Affective Dynamics of Moral Judgment
When we decide whether an action is morally right or wrong, or whether a person deserves punishment and blame, are we driven by the heart or the head? The answer to this question, which traces from Plato through Hume to the present day, turns out to be both. Emotions are multifaceted and complex phenomena, built from concepts, core affect, and the situations around us. Paying due attention to the dynamic construction of emotions can greatly advance our knowledge about how people manage their moral lives. In recent work, we have applied constructionist models of the mind to understand the relationship between affect, emotions, and moral judgment (Cameron, Lindquist, & Gray, 2015, PSPR; Spring, Cameron, Gray, & Lindquist, BBS). This constructionist perspective is novel for the field of moral psychology, because it challenges assumptions about emotions and moral domains as natural kinds, and instead suggests examining how domain-general mechanisms of affect, attention, and conceptual knowledge interact to shape moral decision-making.

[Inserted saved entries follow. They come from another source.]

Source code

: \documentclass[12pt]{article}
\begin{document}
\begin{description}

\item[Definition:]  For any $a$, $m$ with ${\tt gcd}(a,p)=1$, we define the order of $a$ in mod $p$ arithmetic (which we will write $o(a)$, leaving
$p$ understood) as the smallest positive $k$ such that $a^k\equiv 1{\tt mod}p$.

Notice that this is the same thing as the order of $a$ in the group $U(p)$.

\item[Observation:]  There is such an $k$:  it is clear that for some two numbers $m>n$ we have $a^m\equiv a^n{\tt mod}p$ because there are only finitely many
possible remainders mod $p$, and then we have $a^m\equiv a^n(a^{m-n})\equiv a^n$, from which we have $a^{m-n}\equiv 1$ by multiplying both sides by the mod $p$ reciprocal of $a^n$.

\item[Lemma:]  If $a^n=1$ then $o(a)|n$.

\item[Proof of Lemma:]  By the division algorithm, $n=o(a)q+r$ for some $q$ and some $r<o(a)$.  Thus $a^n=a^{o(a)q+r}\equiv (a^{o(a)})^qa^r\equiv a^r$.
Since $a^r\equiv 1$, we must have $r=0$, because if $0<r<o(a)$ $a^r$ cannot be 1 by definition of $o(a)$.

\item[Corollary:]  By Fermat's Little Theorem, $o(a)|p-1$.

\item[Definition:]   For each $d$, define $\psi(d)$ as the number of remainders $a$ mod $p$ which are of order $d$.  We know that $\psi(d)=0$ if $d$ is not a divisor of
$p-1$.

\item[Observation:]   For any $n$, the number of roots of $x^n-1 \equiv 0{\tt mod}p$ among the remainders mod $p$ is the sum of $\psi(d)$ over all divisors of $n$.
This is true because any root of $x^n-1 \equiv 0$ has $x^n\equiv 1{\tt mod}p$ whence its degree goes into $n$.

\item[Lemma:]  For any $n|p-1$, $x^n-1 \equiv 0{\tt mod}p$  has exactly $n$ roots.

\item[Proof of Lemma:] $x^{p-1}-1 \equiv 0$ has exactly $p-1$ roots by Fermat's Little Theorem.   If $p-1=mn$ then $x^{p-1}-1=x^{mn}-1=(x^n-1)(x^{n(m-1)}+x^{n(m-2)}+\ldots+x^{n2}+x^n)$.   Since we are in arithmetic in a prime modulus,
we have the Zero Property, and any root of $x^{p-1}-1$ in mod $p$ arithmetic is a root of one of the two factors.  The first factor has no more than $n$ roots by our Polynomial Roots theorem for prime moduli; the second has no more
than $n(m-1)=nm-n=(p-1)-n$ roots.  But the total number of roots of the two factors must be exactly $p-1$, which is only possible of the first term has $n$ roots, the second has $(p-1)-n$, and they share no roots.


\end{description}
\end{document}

In the EMP Lab’s other primary line of research, we use tools from social cognition–including implicit measurement and mathematical modeling–to understand individual differences in moral judgment and empathy for pain. Many models of moral judgment emphasize the importance of implicit moral evaluations: spontaneous, unintentional evaluations of the morality of actions or persons. Yet little research has formally modeled such implicit moral evaluations in a way that separates their influence from other component processes that might be active during moral decision-making. The EMP Lab has developed a novel sequential priming measure of moral judgment called the Moral Categorization Task, along with a multinomial model that quantifies individual differences in implicit moral evaluations (Cameron, Payne, Sinnott-Armstrong, Scheffer, & Inzlicht, 2017). This work finds that implicit moral evaluations converge with moral personality (e.g., moral identity, guilt proneness, psychopathic tendencies) and associate with voting behavior. We are currently using this paradigm to examine implicit moral evaluations in patients with damage to the ventromedial prefrontal cortex (Cameron, Reber, Spring, & Tranel, under review), and in incarcerated psychopathic offenders. We have also adapted a similar approach to understand individual differences in intentional and unintentional empathy for the pain of others (Cameron, Spring, & Todd, in press). Implicit measurement and formal modeling together allow for theoretical and methodological refinement in exploring the implicit moral evaluations that are at the heart of many moral psychology theories.